I notice that when I split the whole model in 4 gpus and do forward/backward, the GPU memory on the fisrt GPU cost much more than it should be. For example, if the whole model cost 12GB on a single GPU, when split it to four GPUs, the first GPU cost 11GB and the sum of others cost about 11GB.
Is there an explaination for how does the GPU memory be malloced when using multiple GPUs for model parallelism.
"
Still not knowing how to deal with the problem, hope you can help me!
Thanks for the clarification. I now understand you are sharding your model, i.e. some layers are in GPU0, the next ones on GPU1, etc. Using this approach the memory usage of all GPUs is approx. 2x the memory usage of the same model on a single GPU using the same setup (e.g. same batch size etc.).
If I understood your issue correctly, could you post a (small) reproducible code snippet so that we could have a look?
yeah, I just realized that I misunderstood @Ashwin_Raju so thanks for pointing it out.
Model sharding or model parallelism refers to splitting the model onto several GPUs, so the forward and backward graph are going through all devices.
You could use it, e.g. if you have a huge model and can use multiple GPUs.
A simple dummy case is given in this previous post.

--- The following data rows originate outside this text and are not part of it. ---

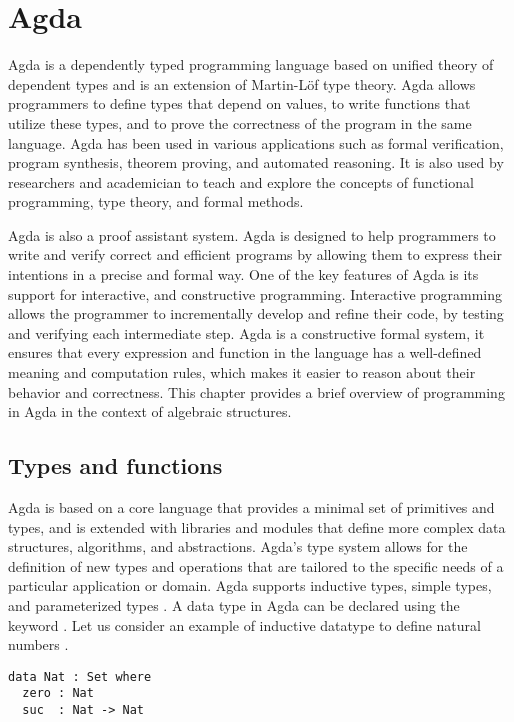 \chapter{Agda}
Agda is a dependently typed programming language based on unified theory of
dependent types and is an extension of Martin-Löf type theory. Agda allows
programmers to define types that depend on values, to write functions that
utilize these types, and to prove the correctness of the program in the same
language. Agda has been used in various applications such as formal
verification, program synthesis, theorem proving, and automated reasoning. It is
also used by researchers and academician to teach and explore the concepts of
functional programming, type theory, and formal methods.

Agda is also a proof assistant system. Agda is designed to help programmers to
write and verify correct and efficient programs by allowing them to express
their intentions in a precise and formal way. One of the key features of Agda is
its support for interactive, and constructive programming. Interactive
programming allows the programmer to incrementally develop and refine their
code, by testing and verifying each intermediate step. Agda is a constructive
formal system, it ensures that every expression and function in the language has
a well-defined meaning and computation rules, which makes it easier to reason
about their behavior and correctness. This chapter provides a brief overview of
programming in Agda in the context of algebraic structures. 

\section{Types and functions}
\label{types}
Agda is based on a core language that provides a minimal set of primitives and
types, and is extended with libraries and modules that define more complex data
structures, algorithms, and abstractions. Agda's type system allows for the
definition of new types and operations that are tailored to the specific needs
of a particular application or domain. Agda supports inductive types, simple
types, and parameterized types \cite{10.1007/978-3-642-03359-9_6}. A data type
in Agda can be declared using the keyword . Let us consider an
example of inductive datatype to define natural numbers .

\label{code:Nat}
\begin{verbatim}
data Nat : Set where
  zero : Nat
  suc  : Nat -> Nat
\end{verbatim}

I think there is a typo in if statement in __ init __ function.
I guess the second one is wrong and the submodule number should be 2: self.large_submodule2.cuda(1)

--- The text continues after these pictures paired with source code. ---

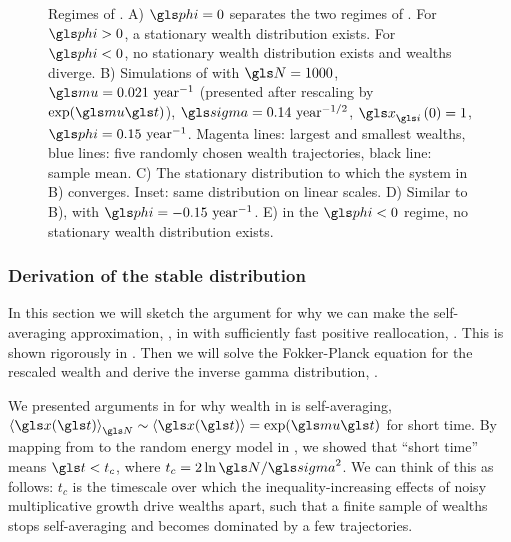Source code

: \begin{figure}[!htb]
\caption{Regimes of \RGBM. A) $\gphi=0$ separates the two regimes of \RGBM. For $\gphi>0$, a stationary wealth distribution exists. For $\gphi<0$, no stationary wealth distribution exists and wealths diverge. B) Simulations of \RGBM with $\N=1000$, $\gmu=0.021 \text{ year}^{-1}$ (presented after rescaling by $\exp(\gmu \t)$), $\gsigma=0.14\text{ year}^{-1/2}$, $\x_\gi\left(0\right)=1$, $\gphi=0.15 \text{ year}^{-1}$. Magenta lines: largest and smallest wealths, blue lines: five randomly chosen wealth trajectories, black line: sample mean. C) The stationary distribution to which the system in B) converges. Inset: same distribution on linear scales. D) Similar to B), with $\gphi=-0.15 \text{ year}^{-1}$. E) in the $\gphi<0$ regime, no stationary wealth distribution exists.}
\end{figure}


\subsubsection{Derivation of the stable distribution}
In this section we will sketch the argument for why we can make the self-averaging approximation, , in \RGBM with sufficiently fast positive reallocation, . This is shown rigorously in \cite{Bouchaud2015b}. Then we will solve the Fokker-Planck equation for the rescaled wealth and derive the inverse gamma distribution, .

We presented arguments in  for why wealth in \GBM is self-averaging, $\ave{\x(\t)}_\N\sim\ave{\x(\t)}=\exp(\gmu \t)$ for short time. By mapping from \GBM to the random energy model in , we showed that ``short time'' means $\t<t_c$, where $t_c=2\ln \N/\gsigma^2$. We can think of this as follows: $t_c$ is the timescale over which the inequality-increasing effects of noisy multiplicative growth drive wealths apart, such that a finite sample of wealths stops self-averaging and becomes dominated by a few trajectories.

Hi thank you for your example!
But It does not work…with error
RuntimeError: Expected tensor for argument #1 ‘input’ to have the same device as tensor for argument #2 ‘weight’; but device 0 does not equal 1 (while checking arguments for cudnn_convolution)
with code
import torch
import torch.nn as nn
class SubModule(nn.Module):
def __init__(self, in_channels, out_channels):
super(SubModule, self).__init__()
self.conv1 = nn.Conv2d(in_channels, out_channels, 3, 1, 1)
def forward(self, x):
print('SubModule, device: {}, shape: {}\n'.format(x.device, x.shape))
x = self.conv1(x)
return x
class MyModel(nn.Module):
def __init__(self, split_gpus, parallel):
super(MyModel, self).__init__()
self.module1 = SubModule(3, 6)
self.module2 = SubModule(6, 1)
self.split_gpus = split_gpus
self.parallel = parallel
if self.split_gpus and self.parallel:
self.module1 = self.module1.to('cuda:0')
self.module2 = self.module2.to('cuda:1')
def forward(self, x):
print('Input: device {}, shape {}\n'.format(x.device, x.shape))
x = self.module1(x)
print('After module1: device {}, shape {}\n'.format(x.device, x.shape))
x = self.module2(x)
print('After module2: device {}, shape {}\n'.format(x.device, x.shape))
return x
model = MyModel(split_gpus=True, parallel=True)
x = torch.randn(16, 3, 24, 24).to('cuda:0')
output = model(x)
Hi Guys,
I wonder how everything you discussed in relation to model sharding and data parallelism will be affected when using NVLink (for example, connecting two GPUs with an NVLink bridge). Will it just make things faster, or will it open new scenarios?